エバル山のふもとにはシェケムと言う町がありました。シェケムは、神様がアブラハムに現れた場所であり、アブラハムが初めて神様の為に祭壇を建てた場所でもありました。そして、ここでやっと、アブラハムの子孫が神様に約束されたように、シェケムの町を得る事が出来たのです。

 

l  カナンの地は神様からの約束によって得た土地です。その為、その土地を保持する為には、神様に従順でなければなりませんでした。

 

献身 5節から7

 

イスラエルの民達は石に律法を書き記すと共に、神様を礼拝する為に祭壇を建てました。この祭壇はエバル山に建てられましたが、その場所は律法が石に刻まれた場所です。と言う事は、そこで呪いが宣言されたという事になります。それは、神様の律法が与えられる事により、罪があらわにされるからです。そして、祭壇は、神様のあわれみのゆえに罪を赦して頂く場所です。律法は石に刻まれていたので、曲げる事は出来ません。祭壇も石で作られており、神様との関係を曲げることなく改善できる場所として造られました。また、これらの石は切ったり、道具で加工をしてはいけないとあります。人間の手で造られたものではなくて、自然な状態の石を使う必要性がありました。6節「自然のままの石で、あなたの神、【主】の祭壇を築かなければならない。

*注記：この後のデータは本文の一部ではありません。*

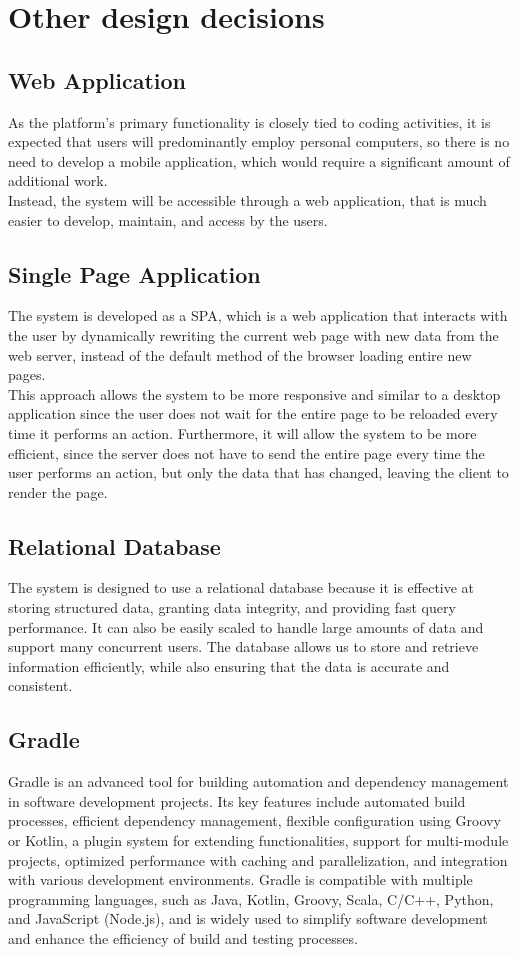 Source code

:\section{Other design decisions}
\subsection{Web Application}
As the platform's primary functionality is closely tied to coding activities, it is expected that users will predominantly employ personal computers, so there is no need to develop a mobile application, which would require a significant amount of additional work. \\
Instead, the system will be accessible through a web application, that is much easier to develop, maintain, and access by the users.

\subsection{Single Page Application}
The system is developed as a SPA, which is a web application that interacts with the user by dynamically rewriting the current web page with new data from the web server, instead of the default method of the browser loading entire new pages.\\
This approach allows the system to be more responsive and similar to a desktop application since the user does not wait for the entire page to be reloaded every time it performs an action.
Furthermore, it will allow the system to be more efficient, since the server does not have to send the entire page every time the user performs an action, but only the data that has changed, leaving the client to render the page.

\subsection{Relational Database}
The system is designed to use a relational database because it is effective at storing structured data, granting data integrity, and providing fast query performance.
It can also be easily scaled to handle large amounts of data and support many concurrent users.
The database allows us to store and retrieve information efficiently, while also ensuring that the data is accurate and consistent.

\subsection{Gradle}
Gradle is an advanced tool for building automation and dependency management in software development projects.
Its key features include automated build processes, efficient dependency management, flexible configuration using Groovy or Kotlin, a plugin system for extending functionalities, support for multi-module projects, optimized performance with caching and parallelization, and integration with various development environments.
Gradle is compatible with multiple programming languages, such as Java, Kotlin, Groovy, Scala, C/C++, Python, and JavaScript (Node.js), and is widely used to simplify software development and enhance the efficiency of build and testing processes.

その上で、あなたの神、【主】に全焼のささげ物を献げなさい。」そして、最後に7節にはこうあります。「またそこで交わりのいけにえを献げて、それを食べ、あなたの神、【主】の前で喜び楽しみなさい。」神様に礼拝を捧げる時も、私達は喜びを持って教会に集まり、心からの礼拝を捧げていきましょう。そして、私達も神様との歩みを改める必要があるならば、改めて、神様との関係改善を心がけていきましょう。

 

 

 

ゴールデンテキスト             

 

出エジプト6章7節「わたしはあなたがたを取ってわたしの民とし、わたしはあなたがたの神となる。あなたがたは、わたしがあなたがたの神、【主】であり、あなたがたをエジプトでの苦役から導き出す者であることを知る。